Annaly Capital Management, Inc. (NYSE: NLY) (“Annaly” or the “Company”) announced today that it has reached a definitive agreement with CreXus Investment Corp. (NYSE: CXS) (“CreXus”) to acquire for $13.00 per share in cash (plus a payment in lieu of a prorated dividend) all the shares of CreXus that Annaly does not currently own.

CreXus has approximately 76,630,528 shares of common stock outstanding, of which Annaly holds 9,527,778 shares, or approximately 12.4%. The transaction values CreXus at $996 million and represents a total consideration paid by Annaly of $872 million.

“This transaction represents a significant step toward Annaly’s commitment to investing directly in commercial real estate assets,” said Wellington Denahan, Annaly’s Chairman and Chief Executive Officer. “We believe that wholly owning the commercial real estate platform we currently manage through FIDAC is complementary to our existing business and return profile and should provide stable and diversified risk-adjusted returns to our shareholders.

“This transaction is part of a broad evolution of our capital allocation strategy.

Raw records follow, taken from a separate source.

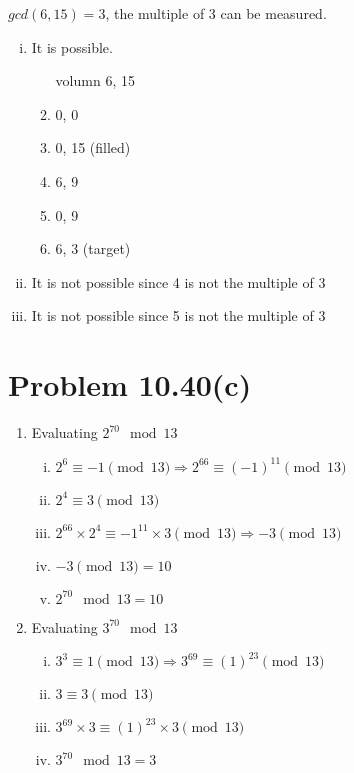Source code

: \documentclass{article}
\def\math#1{$#1$}
\begin{document}
\math{gcd(6, 15) = 3}, the multiple of 3 can be measured.

\begin{enumerate}[i)]
    \item It is possible. 
        \begin{enumerate}[(1)]
            \item [volumn] 6, 15
            \item 0, 0
            \item 0, 15 (filled)
            \item 6, 9
            \item 0, 9
            \item 6, 3 (target)
        \end{enumerate}
    \item It is not possible since 4 is not the multiple of 3
    \item It is not possible since 5 is not the multiple of 3
\end{enumerate}

\section{Problem 10.40(c)}
\begin{enumerate}[1)]
    \item Evaluating \math{2^{70} \mod {13}}
        \begin{enumerate}[i)]
            \item \math{2^6 \equiv -1 \pmod {13} \Rightarrow 2^{66} \equiv (-1)^{11} \pmod {13}}
            \item \math{2^4 \equiv 3 \pmod{13}}
            \item \math{2^{66} \times 2^4 \equiv -1^{11} \times 3 \pmod {13} \Rightarrow -3 \pmod {13}}
            \item \math{-3 \pmod {13} = 10}
            \item \math{2^{70} \mod {13} = 10}
        \end{enumerate}
    \item Evaluating \math{3^{70} \mod {13}}
        \begin{enumerate}[i)]
            \item \math{3^3 \equiv 1 \pmod {13} \Rightarrow 3^{69} \equiv (1)^{23} \pmod {13}}
            \item \math{3 \equiv 3 \pmod {13}}
            \item \math{3^{69} \times 3 \equiv (1)^{23} \times 3 \pmod {13}}
            \item \math{3^{70} \mod {13} = 3}
        \end{enumerate}
\end{enumerate}
\end{document}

Certain highlights include:

  • Immediately accretive - All cash offer, which is immediately accretive to both our taxable earnings and our dividends per share
  • Portfolio diversification - Strategic benefit of the acquisition given our existing asset management expertise and the resultant diversification of our investment portfolio
  • Scalable platform - Commercial platform is highly scalable when combined with Annaly’s broad capital base

“Our commercial real estate expertise, as well as our capabilities in other asset classes, are valuable strategic tools, and we look forward to updating the market on our portfolio as it evolves.”

AGREEMENT TERMS

The merger agreement has been approved by the CreXus Board of Directors, acting in accordance with a unanimous recommendation by a Special Committee of the CreXus Board consisting entirely of directors who are not employees of Annaly or any of its subsidiaries, including Fixed Income Discount Advisory Company (“FIDAC”), a wholly owned subsidiary of Annaly that manages CreXus under a management contract. Under the terms of the merger agreement, Annaly will make a tender offer for all outstanding shares of common stock of CreXus it does not already own at $13.00 per share in cash, plus a cash payment per share to reflect a pro-rated quarterly dividend for the quarter in which the tender offer is closed. If a majority of the shares that are not owned by Annaly or its affiliates are properly tendered and not withdrawn, Annaly will purchase the tendered shares and will complete the acquisition of CreXus through a merger, by which CreXus will become a wholly owned subsidiary of Annaly and CreXus shareholders who do not tender their shares in response to the tender offer will receive the same consideration they would have received if they had tendered their shares.